18 - MLSQL on k8s（5） - JuiceFS加速Spark Shuffle

MLSQL之道 2021-09-24

1913

上一篇（17 - MLSQL on k8s（4） - JuiceFS共享配置）通过静态方式挂载MLSQL的配置，这篇笔者用JuiceFS动态挂载方式，来加速Spark Shuffle。

Spark在Shuffle阶段临时文件及RDD持久化存储会放到spark.local.dir/SPARK_LOCAL_DIRS下，使用逗号分隔可以配置多个不同磁盘的路径。在Spark on Yarn下，这个路径会被Yarn集群的配置LOCAL_DIRS所取代。在Spark on k8s下，这个路径默认是emptyDir Volume所取代，可以简单的理解为java.io.tmpDir对应的/tmp目录。

Spark有4种方式可以把K8S Volumn挂载到Executor/Driver Pod中。
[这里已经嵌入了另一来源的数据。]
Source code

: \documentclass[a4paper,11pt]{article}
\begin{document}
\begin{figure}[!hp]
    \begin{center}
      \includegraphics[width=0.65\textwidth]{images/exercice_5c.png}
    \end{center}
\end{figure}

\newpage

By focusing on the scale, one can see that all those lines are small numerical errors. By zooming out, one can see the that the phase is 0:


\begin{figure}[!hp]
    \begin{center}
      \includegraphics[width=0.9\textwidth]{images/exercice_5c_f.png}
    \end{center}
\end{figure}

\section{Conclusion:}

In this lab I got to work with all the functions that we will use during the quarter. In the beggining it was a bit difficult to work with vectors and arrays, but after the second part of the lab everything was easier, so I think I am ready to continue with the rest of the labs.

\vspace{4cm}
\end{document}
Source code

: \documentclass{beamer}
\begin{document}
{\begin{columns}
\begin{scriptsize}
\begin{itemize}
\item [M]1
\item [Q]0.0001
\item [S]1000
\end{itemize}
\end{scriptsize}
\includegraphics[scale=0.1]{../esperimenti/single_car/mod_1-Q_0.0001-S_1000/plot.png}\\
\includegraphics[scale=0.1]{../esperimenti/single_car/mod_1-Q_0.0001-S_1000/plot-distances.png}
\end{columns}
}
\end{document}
hostPath: mounts a file or directory from the host node’s filesystem into a pod.
emptyDir: an initially empty volume created when a pod is assigned to a node.
nfs: mounts an existing NFS(Network File System) into a pod.
persistentVolumeClaim: mounts a PersistentVolume
into a pod.

为了加速Shuffle，可以通过增加本地磁盘的方式，挂载到多个本地磁盘（磁盘数量是有上限的），也就是hostPath方式；也可以挂载多个persistentVolumeClaim，下面笔者将用JuiceFS来实现。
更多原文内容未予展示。